The essential requirements of due process are notice and an opportunity to respond. The opportunity to present reasons, either in person or in writing, why proposed action should not be taken is a fundamental due process requirement. The tenured public employee is entitled to oral or written notice of the charges against him, an explanation of the employer's evidence, and an opportunity to present his side of the story. To require more than this prior to termination would intrude to an unwarranted extent on the government's interest in quickly removing an unsatisfactory employee.
These are consolidated cases that involved two classified civil servants that were dismissed from service. Both civil servants are supposed to be dismissible only for cause and were entitled to post termination administrative review. But an Ohio statute (Ohio Rev. Code Ann. § 124.11) authorized their dismissal from employment without hearing. The civil servants claimed that § 124.34 was unconstitutional on its face because it did not provide an employee an opportunity to respond to the charges against him prior to removal, and, as a result discharged employees were deprived of liberty and property without due process.
May a state statute that creates a constitutionally protected property interest also limit the procedures for enforcing that right?

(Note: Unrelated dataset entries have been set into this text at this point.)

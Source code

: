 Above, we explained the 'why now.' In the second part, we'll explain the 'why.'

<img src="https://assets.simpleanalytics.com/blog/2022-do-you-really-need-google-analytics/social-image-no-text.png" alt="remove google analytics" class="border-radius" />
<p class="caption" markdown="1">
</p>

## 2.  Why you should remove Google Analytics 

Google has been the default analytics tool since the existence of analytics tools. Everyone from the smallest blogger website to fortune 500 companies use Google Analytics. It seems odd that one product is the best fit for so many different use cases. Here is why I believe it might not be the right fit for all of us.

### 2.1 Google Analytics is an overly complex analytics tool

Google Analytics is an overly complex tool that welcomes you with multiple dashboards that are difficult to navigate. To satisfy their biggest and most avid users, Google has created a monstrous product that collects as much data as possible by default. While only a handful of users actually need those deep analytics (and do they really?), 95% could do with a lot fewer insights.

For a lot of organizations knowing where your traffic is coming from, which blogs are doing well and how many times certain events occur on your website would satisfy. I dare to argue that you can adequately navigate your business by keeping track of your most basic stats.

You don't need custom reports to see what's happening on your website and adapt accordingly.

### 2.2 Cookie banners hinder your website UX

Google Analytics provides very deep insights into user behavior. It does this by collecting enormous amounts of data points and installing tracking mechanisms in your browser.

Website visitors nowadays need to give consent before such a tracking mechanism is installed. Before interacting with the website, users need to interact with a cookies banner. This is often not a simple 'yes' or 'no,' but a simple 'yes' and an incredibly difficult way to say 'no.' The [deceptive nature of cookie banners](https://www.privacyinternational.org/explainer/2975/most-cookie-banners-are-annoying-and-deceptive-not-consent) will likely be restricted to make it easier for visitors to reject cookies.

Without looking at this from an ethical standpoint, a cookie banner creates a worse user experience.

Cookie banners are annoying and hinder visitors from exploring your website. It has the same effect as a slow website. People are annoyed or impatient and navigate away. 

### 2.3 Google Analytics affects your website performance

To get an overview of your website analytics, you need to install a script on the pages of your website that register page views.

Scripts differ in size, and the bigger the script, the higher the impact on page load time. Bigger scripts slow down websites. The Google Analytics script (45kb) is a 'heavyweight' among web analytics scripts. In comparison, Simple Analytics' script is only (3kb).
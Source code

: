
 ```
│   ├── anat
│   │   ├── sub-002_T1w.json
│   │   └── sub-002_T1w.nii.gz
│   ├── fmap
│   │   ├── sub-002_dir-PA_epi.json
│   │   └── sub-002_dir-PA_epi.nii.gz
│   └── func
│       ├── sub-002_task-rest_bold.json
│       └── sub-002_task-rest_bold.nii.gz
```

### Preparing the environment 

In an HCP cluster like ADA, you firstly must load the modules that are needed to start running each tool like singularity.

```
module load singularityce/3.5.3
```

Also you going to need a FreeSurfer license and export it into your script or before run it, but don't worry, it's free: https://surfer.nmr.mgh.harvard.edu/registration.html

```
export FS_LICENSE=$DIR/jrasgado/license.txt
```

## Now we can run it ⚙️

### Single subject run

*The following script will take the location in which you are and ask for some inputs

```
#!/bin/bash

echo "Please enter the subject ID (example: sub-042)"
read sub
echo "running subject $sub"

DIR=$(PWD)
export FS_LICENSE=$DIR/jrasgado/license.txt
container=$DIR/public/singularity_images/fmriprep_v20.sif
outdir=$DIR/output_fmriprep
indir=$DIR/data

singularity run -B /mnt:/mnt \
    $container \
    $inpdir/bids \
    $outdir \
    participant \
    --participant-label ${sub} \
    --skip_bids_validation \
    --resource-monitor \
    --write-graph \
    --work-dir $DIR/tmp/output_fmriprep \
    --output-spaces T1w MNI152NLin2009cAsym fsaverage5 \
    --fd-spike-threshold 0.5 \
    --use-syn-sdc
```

The Court stated that the Due Process Clause of the United States Constitution provided that certain substantive rights, such as life, liberty, and property, could not be deprived except pursuant to constitutionally adequate procedures. The Court held that all the process that was due was provided by a pretermination opportunity to respond, coupled with post-termination administrative proceedings as provided by Ohio statute. As respondents alleged that they had no chance to respond, the district court erred in dismissing for failure to state a claim.